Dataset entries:
□ □ □ □ □

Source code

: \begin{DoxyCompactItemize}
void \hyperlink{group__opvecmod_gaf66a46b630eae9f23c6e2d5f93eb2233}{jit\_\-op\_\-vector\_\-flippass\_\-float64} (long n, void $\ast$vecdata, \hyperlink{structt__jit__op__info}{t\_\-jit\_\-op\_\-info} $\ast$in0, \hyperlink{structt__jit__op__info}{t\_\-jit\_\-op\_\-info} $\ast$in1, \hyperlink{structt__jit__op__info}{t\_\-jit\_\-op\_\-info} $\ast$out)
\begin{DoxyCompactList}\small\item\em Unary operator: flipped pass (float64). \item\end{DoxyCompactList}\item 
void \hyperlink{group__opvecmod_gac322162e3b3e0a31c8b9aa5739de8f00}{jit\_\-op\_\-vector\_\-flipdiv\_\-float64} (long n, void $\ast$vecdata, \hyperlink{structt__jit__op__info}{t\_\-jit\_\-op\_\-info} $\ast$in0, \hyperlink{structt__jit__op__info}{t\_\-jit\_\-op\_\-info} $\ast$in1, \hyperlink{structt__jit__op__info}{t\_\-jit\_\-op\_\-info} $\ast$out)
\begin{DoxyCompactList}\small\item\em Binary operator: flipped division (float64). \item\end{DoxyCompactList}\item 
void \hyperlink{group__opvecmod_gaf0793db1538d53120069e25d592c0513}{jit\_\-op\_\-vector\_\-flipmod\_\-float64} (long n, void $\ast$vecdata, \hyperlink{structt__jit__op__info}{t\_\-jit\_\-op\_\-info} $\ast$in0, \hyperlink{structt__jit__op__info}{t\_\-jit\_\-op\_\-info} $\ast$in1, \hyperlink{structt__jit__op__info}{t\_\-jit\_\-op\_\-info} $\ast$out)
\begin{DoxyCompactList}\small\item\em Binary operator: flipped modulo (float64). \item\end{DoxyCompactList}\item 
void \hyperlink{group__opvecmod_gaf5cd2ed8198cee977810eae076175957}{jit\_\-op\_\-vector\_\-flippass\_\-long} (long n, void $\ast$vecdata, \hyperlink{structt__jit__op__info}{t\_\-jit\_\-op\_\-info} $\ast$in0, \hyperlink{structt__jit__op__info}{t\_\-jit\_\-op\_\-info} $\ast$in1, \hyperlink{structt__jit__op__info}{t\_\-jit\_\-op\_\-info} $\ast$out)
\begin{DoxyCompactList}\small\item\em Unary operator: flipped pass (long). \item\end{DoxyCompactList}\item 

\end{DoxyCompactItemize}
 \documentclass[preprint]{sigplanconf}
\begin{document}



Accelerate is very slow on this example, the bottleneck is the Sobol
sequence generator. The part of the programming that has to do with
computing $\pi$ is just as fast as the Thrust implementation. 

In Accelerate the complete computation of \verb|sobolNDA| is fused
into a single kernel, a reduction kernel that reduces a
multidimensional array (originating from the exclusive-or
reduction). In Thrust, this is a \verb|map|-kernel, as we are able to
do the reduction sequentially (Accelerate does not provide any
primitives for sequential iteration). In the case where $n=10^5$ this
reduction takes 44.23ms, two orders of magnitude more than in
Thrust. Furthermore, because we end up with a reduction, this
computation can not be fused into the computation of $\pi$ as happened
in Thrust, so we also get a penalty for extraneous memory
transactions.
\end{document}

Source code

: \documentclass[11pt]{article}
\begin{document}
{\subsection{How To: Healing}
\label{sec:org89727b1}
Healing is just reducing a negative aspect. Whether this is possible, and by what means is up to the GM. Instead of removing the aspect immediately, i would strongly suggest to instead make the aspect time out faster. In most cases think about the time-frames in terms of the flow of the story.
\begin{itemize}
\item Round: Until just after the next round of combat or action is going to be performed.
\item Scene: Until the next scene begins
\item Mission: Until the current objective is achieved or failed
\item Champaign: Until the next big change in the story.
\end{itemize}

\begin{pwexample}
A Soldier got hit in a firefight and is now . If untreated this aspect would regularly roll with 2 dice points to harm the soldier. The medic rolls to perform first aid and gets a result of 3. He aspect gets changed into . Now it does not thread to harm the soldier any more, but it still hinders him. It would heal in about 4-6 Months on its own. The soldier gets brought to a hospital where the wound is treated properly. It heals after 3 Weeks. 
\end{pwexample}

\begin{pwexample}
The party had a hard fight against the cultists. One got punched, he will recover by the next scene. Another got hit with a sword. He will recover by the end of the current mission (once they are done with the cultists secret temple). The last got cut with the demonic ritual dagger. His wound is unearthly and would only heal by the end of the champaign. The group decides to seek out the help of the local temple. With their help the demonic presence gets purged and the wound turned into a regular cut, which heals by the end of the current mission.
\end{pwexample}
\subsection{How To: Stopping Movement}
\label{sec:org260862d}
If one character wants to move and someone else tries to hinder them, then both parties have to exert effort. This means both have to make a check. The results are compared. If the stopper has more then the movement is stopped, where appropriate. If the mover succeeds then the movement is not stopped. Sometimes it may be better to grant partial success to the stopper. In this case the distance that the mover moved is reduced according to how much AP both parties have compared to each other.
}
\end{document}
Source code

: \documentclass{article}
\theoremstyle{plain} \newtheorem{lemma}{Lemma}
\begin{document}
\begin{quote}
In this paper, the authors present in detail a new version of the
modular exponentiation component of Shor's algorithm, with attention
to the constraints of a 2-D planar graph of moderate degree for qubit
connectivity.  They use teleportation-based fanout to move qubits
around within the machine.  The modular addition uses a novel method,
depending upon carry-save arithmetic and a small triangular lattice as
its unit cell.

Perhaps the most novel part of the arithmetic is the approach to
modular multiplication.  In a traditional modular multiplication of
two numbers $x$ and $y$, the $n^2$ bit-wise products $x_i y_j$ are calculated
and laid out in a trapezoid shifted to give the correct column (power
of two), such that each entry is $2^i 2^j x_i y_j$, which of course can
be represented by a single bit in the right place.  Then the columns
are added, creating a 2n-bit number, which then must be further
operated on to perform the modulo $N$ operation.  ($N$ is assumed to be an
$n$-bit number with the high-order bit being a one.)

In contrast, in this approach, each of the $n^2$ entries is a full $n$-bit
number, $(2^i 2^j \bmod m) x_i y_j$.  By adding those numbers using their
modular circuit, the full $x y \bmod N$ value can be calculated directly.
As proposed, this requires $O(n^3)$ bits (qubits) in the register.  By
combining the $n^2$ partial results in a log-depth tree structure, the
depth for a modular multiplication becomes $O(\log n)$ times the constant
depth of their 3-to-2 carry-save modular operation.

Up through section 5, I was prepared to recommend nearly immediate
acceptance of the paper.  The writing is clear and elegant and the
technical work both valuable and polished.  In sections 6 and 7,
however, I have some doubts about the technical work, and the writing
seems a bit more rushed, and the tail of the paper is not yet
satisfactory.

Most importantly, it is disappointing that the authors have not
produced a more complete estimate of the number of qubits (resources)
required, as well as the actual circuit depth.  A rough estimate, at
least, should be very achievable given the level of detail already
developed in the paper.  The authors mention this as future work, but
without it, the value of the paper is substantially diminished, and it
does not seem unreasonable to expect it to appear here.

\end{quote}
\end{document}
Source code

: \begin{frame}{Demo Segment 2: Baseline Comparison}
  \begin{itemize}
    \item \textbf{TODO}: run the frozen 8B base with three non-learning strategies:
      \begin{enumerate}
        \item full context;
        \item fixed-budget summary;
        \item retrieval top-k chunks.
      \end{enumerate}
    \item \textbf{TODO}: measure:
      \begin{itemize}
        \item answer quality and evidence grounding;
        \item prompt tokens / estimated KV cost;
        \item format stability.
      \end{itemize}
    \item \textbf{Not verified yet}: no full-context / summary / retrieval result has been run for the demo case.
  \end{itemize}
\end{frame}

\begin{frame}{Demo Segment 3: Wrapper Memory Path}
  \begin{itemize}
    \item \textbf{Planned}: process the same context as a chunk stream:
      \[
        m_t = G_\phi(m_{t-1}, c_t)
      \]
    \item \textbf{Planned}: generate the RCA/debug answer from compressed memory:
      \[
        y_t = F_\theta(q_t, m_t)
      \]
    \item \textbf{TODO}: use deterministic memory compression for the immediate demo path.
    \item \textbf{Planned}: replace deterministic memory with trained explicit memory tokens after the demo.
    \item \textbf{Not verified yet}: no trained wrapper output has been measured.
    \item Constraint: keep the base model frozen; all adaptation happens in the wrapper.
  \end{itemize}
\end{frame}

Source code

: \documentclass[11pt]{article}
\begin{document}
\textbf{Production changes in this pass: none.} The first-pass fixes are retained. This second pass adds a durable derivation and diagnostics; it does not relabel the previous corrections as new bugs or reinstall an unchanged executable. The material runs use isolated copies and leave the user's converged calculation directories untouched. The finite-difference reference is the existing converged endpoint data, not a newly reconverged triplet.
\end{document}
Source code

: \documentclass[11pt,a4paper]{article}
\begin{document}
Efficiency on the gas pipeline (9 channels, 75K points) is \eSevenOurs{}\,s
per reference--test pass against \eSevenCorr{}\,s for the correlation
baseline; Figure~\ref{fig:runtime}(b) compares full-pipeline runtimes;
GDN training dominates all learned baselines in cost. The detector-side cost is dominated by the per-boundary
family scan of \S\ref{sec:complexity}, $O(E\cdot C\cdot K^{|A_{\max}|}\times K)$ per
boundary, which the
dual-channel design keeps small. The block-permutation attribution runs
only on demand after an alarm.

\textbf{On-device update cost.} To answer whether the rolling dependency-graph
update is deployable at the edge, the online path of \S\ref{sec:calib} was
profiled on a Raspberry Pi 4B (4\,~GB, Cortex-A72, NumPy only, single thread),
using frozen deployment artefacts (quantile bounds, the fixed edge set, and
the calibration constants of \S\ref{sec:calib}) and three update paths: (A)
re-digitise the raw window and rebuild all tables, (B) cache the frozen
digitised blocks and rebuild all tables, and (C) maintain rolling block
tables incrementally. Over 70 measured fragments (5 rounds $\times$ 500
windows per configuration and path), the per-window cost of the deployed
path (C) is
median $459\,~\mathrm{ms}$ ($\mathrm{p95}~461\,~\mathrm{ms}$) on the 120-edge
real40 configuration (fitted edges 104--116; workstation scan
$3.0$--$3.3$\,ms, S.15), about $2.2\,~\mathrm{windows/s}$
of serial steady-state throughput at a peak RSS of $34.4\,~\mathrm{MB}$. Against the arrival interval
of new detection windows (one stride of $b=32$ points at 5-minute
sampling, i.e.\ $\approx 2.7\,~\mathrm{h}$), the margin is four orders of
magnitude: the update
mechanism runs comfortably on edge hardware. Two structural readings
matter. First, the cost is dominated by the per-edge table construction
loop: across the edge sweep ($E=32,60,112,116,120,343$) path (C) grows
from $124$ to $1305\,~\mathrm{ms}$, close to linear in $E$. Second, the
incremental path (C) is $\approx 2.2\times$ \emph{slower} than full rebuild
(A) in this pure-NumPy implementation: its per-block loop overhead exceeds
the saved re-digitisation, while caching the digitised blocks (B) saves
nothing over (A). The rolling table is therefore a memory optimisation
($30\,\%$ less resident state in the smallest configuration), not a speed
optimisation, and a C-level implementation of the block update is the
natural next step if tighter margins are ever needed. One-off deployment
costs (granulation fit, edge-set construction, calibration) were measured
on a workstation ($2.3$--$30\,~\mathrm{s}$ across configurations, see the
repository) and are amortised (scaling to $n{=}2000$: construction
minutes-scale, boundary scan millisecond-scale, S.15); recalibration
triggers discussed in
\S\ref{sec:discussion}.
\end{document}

□ □ □ □ □

[Your assignment]:
Copy out the lines above word for word, stopping after the line containing "operator: flipped division".

[Solution for this task]:
Source code

: \begin{DoxyCompactItemize}
void \hyperlink{group__opvecmod_gaf66a46b630eae9f23c6e2d5f93eb2233}{jit\_\-op\_\-vector\_\-flippass\_\-float64} (long n, void $\ast$vecdata, \hyperlink{structt__jit__op__info}{t\_\-jit\_\-op\_\-info} $\ast$in0, \hyperlink{structt__jit__op__info}{t\_\-jit\_\-op\_\-info} $\ast$in1, \hyperlink{structt__jit__op__info}{t\_\-jit\_\-op\_\-info} $\ast$out)
\begin{DoxyCompactList}\small\item\em Unary operator: flipped pass (float64). \item\end{DoxyCompactList}\item 
void \hyperlink{group__opvecmod_gac322162e3b3e0a31c8b9aa5739de8f00}{jit\_\-op\_\-vector\_\-flipdiv\_\-float64} (long n, void $\ast$vecdata, \hyperlink{structt__jit__op__info}{t\_\-jit\_\-op\_\-info} $\ast$in0, \hyperlink{structt__jit__op__info}{t\_\-jit\_\-op\_\-info} $\ast$in1, \hyperlink{structt__jit__op__info}{t\_\-jit\_\-op\_\-info} $\ast$out)
\begin{DoxyCompactList}\small\item\em Binary operator: flipped division (float64). \item\end{DoxyCompactList}\item 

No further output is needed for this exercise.